Start of SUPPLIED RECORDS
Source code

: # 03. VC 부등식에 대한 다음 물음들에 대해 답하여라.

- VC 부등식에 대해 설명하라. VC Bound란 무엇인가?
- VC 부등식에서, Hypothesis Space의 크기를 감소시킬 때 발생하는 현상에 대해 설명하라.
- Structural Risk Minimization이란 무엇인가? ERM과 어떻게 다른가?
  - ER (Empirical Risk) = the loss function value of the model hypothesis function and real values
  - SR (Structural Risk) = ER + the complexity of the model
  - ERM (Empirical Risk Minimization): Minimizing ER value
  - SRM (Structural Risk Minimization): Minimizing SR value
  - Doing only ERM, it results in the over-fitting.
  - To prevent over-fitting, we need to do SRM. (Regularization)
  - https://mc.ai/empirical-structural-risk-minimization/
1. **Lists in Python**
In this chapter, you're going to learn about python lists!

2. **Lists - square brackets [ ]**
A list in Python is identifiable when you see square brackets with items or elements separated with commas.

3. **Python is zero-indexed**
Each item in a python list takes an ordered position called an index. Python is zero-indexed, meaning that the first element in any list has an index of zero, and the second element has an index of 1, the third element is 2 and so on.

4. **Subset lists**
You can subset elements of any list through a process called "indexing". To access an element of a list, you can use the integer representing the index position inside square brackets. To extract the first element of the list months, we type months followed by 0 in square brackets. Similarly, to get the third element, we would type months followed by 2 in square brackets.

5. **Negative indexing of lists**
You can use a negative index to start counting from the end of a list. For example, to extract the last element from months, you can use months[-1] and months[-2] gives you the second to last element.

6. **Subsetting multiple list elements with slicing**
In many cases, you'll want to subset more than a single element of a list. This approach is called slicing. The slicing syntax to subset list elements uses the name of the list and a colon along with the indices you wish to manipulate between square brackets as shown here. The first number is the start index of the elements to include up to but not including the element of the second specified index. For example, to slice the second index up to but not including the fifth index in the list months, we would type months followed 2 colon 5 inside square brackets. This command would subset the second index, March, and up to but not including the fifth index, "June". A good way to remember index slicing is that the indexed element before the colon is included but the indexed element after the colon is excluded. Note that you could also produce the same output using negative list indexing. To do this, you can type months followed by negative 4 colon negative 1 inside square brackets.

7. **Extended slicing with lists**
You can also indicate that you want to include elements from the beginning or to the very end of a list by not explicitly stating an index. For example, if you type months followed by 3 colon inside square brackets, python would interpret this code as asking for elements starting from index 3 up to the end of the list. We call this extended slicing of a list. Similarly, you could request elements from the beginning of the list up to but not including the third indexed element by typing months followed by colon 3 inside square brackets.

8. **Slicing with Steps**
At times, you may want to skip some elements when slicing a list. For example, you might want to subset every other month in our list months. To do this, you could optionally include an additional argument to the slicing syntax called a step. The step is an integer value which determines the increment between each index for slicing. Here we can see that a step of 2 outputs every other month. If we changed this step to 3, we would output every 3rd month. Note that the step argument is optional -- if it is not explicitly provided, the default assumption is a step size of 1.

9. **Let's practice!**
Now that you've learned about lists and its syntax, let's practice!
End of SUPPLIED RECORDS
WHAT YOU ARE ASKED TO DO:
Output an exact copy of each record.

ANSWER TO THIS EXERCISE:
Source code

: # 03. VC 부등식에 대한 다음 물음들에 대해 답하여라.

- VC 부등식에 대해 설명하라. VC Bound란 무엇인가?
- VC 부등식에서, Hypothesis Space의 크기를 감소시킬 때 발생하는 현상에 대해 설명하라.
- Structural Risk Minimization이란 무엇인가? ERM과 어떻게 다른가?
  - ER (Empirical Risk) = the loss function value of the model hypothesis function and real values
  - SR (Structural Risk) = ER + the complexity of the model
  - ERM (Empirical Risk Minimization): Minimizing ER value
  - SRM (Structural Risk Minimization): Minimizing SR value
  - Doing only ERM, it results in the over-fitting.
  - To prevent over-fitting, we need to do SRM. (Regularization)
  - https://mc.ai/empirical-structural-risk-minimization/
1. **Lists in Python**
In this chapter, you're going to learn about python lists!

2. **Lists - square brackets [ ]**
A list in Python is identifiable when you see square brackets with items or elements separated with commas.

3. **Python is zero-indexed**
Each item in a python list takes an ordered position called an index. Python is zero-indexed, meaning that the first element in any list has an index of zero, and the second element has an index of 1, the third element is 2 and so on.

4. **Subset lists**
You can subset elements of any list through a process called "indexing". To access an element of a list, you can use the integer representing the index position inside square brackets. To extract the first element of the list months, we type months followed by 0 in square brackets. Similarly, to get the third element, we would type months followed by 2 in square brackets.

5. **Negative indexing of lists**
You can use a negative index to start counting from the end of a list. For example, to extract the last element from months, you can use months[-1] and months[-2] gives you the second to last element.

6. **Subsetting multiple list elements with slicing**
In many cases, you'll want to subset more than a single element of a list. This approach is called slicing. The slicing syntax to subset list elements uses the name of the list and a colon along with the indices you wish to manipulate between square brackets as shown here. The first number is the start index of the elements to include up to but not including the element of the second specified index. For example, to slice the second index up to but not including the fifth index in the list months, we would type months followed 2 colon 5 inside square brackets. This command would subset the second index, March, and up to but not including the fifth index, "June". A good way to remember index slicing is that the indexed element before the colon is included but the indexed element after the colon is excluded. Note that you could also produce the same output using negative list indexing. To do this, you can type months followed by negative 4 colon negative 1 inside square brackets.

7. **Extended slicing with lists**
You can also indicate that you want to include elements from the beginning or to the very end of a list by not explicitly stating an index. For example, if you type months followed by 3 colon inside square brackets, python would interpret this code as asking for elements starting from index 3 up to the end of the list. We call this extended slicing of a list. Similarly, you could request elements from the beginning of the list up to but not including the third indexed element by typing months followed by colon 3 inside square brackets.

8. **Slicing with Steps**
At times, you may want to skip some elements when slicing a list. For example, you might want to subset every other month in our list months. To do this, you could optionally include an additional argument to the slicing syntax called a step. The step is an integer value which determines the increment between each index for slicing. Here we can see that a step of 2 outputs every other month. If we changed this step to 3, we would output every 3rd month. Note that the step argument is optional -- if it is not explicitly provided, the default assumption is a step size of 1.

9. **Let's practice!**
Now that you've learned about lists and its syntax, let's practice!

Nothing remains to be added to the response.